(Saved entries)
⟨

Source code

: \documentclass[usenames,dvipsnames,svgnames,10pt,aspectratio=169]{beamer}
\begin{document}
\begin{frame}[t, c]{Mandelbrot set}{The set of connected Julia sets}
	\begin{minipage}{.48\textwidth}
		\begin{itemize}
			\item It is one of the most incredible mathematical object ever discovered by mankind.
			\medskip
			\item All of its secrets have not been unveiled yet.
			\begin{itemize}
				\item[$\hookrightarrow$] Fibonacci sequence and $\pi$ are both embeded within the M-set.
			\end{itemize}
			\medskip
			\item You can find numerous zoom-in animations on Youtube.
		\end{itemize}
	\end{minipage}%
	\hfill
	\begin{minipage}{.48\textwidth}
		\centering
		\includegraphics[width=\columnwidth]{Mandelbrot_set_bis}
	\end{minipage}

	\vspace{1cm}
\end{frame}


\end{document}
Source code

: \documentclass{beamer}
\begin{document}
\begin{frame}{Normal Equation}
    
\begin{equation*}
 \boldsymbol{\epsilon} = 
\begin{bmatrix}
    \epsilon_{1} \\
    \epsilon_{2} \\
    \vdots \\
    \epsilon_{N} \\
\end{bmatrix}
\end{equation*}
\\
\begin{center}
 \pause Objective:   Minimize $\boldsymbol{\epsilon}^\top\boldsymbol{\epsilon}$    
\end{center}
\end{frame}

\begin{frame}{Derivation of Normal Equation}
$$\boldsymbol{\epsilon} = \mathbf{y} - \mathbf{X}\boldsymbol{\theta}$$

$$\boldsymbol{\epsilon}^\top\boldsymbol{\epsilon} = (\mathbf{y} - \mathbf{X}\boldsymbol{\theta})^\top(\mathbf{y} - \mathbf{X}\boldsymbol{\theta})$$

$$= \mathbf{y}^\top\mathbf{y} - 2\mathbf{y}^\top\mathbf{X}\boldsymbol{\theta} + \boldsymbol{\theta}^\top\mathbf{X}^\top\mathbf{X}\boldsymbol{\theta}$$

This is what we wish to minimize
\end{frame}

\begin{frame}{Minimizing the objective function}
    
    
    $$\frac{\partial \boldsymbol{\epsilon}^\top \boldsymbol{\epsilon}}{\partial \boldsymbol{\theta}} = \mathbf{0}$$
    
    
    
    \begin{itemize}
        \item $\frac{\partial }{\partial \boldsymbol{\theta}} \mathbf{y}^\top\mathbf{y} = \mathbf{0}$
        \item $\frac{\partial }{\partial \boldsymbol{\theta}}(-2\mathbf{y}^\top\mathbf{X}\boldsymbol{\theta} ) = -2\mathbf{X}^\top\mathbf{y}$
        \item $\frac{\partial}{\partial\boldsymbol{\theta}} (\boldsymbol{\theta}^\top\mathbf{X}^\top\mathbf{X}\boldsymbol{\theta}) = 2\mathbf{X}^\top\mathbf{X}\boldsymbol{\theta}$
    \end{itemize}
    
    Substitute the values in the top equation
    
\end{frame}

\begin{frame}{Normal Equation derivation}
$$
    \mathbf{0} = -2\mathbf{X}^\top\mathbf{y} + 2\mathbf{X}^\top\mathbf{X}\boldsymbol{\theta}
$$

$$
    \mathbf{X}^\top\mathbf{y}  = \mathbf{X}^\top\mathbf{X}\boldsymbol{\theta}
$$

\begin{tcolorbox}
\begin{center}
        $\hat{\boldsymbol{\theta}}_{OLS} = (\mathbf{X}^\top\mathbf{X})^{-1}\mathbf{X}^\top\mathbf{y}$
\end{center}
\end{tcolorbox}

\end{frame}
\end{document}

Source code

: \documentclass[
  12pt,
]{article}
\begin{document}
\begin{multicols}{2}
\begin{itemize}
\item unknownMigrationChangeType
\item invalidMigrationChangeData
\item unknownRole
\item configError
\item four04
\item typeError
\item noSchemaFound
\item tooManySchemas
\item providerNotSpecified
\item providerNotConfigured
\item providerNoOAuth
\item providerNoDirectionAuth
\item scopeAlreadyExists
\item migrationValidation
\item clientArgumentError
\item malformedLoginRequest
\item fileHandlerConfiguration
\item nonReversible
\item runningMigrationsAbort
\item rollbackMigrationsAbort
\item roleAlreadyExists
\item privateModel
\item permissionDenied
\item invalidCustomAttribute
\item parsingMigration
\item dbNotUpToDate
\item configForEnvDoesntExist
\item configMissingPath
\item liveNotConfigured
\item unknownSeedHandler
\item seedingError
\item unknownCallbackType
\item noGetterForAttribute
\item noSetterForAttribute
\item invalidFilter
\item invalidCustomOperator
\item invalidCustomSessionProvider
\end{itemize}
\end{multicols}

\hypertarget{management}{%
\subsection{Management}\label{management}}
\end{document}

⟩

What to do: All of the entries should be written out again exactly.

Task response:
Source code

: \documentclass[usenames,dvipsnames,svgnames,10pt,aspectratio=169]{beamer}
\begin{document}
\begin{frame}[t, c]{Mandelbrot set}{The set of connected Julia sets}
	\begin{minipage}{.48\textwidth}
		\begin{itemize}
			\item It is one of the most incredible mathematical object ever discovered by mankind.
			\medskip
			\item All of its secrets have not been unveiled yet.
			\begin{itemize}
				\item[$\hookrightarrow$] Fibonacci sequence and $\pi$ are both embeded within the M-set.
			\end{itemize}
			\medskip
			\item You can find numerous zoom-in animations on Youtube.
		\end{itemize}
	\end{minipage}%
	\hfill
	\begin{minipage}{.48\textwidth}
		\centering
		\includegraphics[width=\columnwidth]{Mandelbrot_set_bis}
	\end{minipage}

	\vspace{1cm}
\end{frame}


\end{document}
Source code

: \documentclass{beamer}
\begin{document}
\begin{frame}{Normal Equation}
    
\begin{equation*}
 \boldsymbol{\epsilon} = 
\begin{bmatrix}
    \epsilon_{1} \\
    \epsilon_{2} \\
    \vdots \\
    \epsilon_{N} \\
\end{bmatrix}
\end{equation*}
\\
\begin{center}
 \pause Objective:   Minimize $\boldsymbol{\epsilon}^\top\boldsymbol{\epsilon}$    
\end{center}
\end{frame}

\begin{frame}{Derivation of Normal Equation}
$$\boldsymbol{\epsilon} = \mathbf{y} - \mathbf{X}\boldsymbol{\theta}$$

$$\boldsymbol{\epsilon}^\top\boldsymbol{\epsilon} = (\mathbf{y} - \mathbf{X}\boldsymbol{\theta})^\top(\mathbf{y} - \mathbf{X}\boldsymbol{\theta})$$

$$= \mathbf{y}^\top\mathbf{y} - 2\mathbf{y}^\top\mathbf{X}\boldsymbol{\theta} + \boldsymbol{\theta}^\top\mathbf{X}^\top\mathbf{X}\boldsymbol{\theta}$$

This is what we wish to minimize
\end{frame}

\begin{frame}{Minimizing the objective function}
    
    
    $$\frac{\partial \boldsymbol{\epsilon}^\top \boldsymbol{\epsilon}}{\partial \boldsymbol{\theta}} = \mathbf{0}$$
    
    
    
    \begin{itemize}
        \item $\frac{\partial }{\partial \boldsymbol{\theta}} \mathbf{y}^\top\mathbf{y} = \mathbf{0}$
        \item $\frac{\partial }{\partial \boldsymbol{\theta}}(-2\mathbf{y}^\top\mathbf{X}\boldsymbol{\theta} ) = -2\mathbf{X}^\top\mathbf{y}$
        \item $\frac{\partial}{\partial\boldsymbol{\theta}} (\boldsymbol{\theta}^\top\mathbf{X}^\top\mathbf{X}\boldsymbol{\theta}) = 2\mathbf{X}^\top\mathbf{X}\boldsymbol{\theta}$
    \end{itemize}
    
    Substitute the values in the top equation
    
\end{frame}

\begin{frame}{Normal Equation derivation}
$$
    \mathbf{0} = -2\mathbf{X}^\top\mathbf{y} + 2\mathbf{X}^\top\mathbf{X}\boldsymbol{\theta}
$$

$$
    \mathbf{X}^\top\mathbf{y}  = \mathbf{X}^\top\mathbf{X}\boldsymbol{\theta}
$$

\begin{tcolorbox}
\begin{center}
        $\hat{\boldsymbol{\theta}}_{OLS} = (\mathbf{X}^\top\mathbf{X})^{-1}\mathbf{X}^\top\mathbf{y}$
\end{center}
\end{tcolorbox}

\end{frame}
\end{document}

Source code

: \documentclass[
  12pt,
]{article}
\begin{document}
\begin{multicols}{2}
\begin{itemize}
\item unknownMigrationChangeType
\item invalidMigrationChangeData
\item unknownRole
\item configError
\item four04
\item typeError
\item noSchemaFound
\item tooManySchemas
\item providerNotSpecified
\item providerNotConfigured
\item providerNoOAuth
\item providerNoDirectionAuth
\item scopeAlreadyExists
\item migrationValidation
\item clientArgumentError
\item malformedLoginRequest
\item fileHandlerConfiguration
\item nonReversible
\item runningMigrationsAbort
\item rollbackMigrationsAbort
\item roleAlreadyExists
\item privateModel
\item permissionDenied
\item invalidCustomAttribute
\item parsingMigration
\item dbNotUpToDate
\item configForEnvDoesntExist
\item configMissingPath
\item liveNotConfigured
\item unknownSeedHandler
\item seedingError
\item unknownCallbackType
\item noGetterForAttribute
\item noSetterForAttribute
\item invalidFilter
\item invalidCustomOperator
\item invalidCustomSessionProvider
\end{itemize}
\end{multicols}

\hypertarget{management}{%
\subsection{Management}\label{management}}
\end{document}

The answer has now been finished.